### Task to carry out
Everything from the line containing "1. Wählen Sie" to the last line of the records must be returned verbatim; nothing else belongs in the output.

-------

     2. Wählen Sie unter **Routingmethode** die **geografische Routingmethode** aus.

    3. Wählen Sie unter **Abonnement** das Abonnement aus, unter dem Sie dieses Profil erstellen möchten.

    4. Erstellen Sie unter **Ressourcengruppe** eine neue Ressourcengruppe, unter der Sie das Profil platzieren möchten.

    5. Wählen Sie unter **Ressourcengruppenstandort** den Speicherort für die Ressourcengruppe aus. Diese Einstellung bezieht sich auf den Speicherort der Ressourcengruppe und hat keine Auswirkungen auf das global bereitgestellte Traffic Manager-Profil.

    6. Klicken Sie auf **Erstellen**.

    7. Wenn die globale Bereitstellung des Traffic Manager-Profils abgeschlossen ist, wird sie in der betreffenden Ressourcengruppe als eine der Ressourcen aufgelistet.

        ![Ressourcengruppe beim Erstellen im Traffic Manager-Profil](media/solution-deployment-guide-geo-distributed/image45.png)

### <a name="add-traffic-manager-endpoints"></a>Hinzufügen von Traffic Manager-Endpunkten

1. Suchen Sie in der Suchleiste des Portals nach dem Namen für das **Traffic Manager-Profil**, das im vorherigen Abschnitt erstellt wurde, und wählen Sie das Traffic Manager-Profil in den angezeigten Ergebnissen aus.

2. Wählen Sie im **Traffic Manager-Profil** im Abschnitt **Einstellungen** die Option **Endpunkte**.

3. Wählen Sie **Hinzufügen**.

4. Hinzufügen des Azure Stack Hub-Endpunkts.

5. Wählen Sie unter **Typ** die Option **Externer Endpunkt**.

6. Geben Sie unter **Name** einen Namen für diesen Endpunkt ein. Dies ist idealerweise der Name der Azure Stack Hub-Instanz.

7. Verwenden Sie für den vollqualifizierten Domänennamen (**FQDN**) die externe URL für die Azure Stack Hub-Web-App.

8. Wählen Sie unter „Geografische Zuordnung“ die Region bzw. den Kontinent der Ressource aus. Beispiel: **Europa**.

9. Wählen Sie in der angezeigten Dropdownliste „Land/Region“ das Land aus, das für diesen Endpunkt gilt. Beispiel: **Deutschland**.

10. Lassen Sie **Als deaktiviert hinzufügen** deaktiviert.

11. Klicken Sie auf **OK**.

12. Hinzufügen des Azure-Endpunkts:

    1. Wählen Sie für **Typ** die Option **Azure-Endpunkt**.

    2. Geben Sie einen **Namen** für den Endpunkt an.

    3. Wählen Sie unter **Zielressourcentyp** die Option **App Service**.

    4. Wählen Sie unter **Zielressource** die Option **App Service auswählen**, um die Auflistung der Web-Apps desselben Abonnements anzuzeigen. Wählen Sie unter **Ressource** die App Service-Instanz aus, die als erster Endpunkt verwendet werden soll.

-------

### Task response
    1. Wählen Sie für **Typ** die Option **Azure-Endpunkt**.

    2. Geben Sie einen **Namen** für den Endpunkt an.

    3. Wählen Sie unter **Zielressourcentyp** die Option **App Service**.

    4. Wählen Sie unter **Zielressource** die Option **App Service auswählen**, um die Auflistung der Web-Apps desselben Abonnements anzuzeigen. Wählen Sie unter **Ressource** die App Service-Instanz aus, die als erster Endpunkt verwendet werden soll.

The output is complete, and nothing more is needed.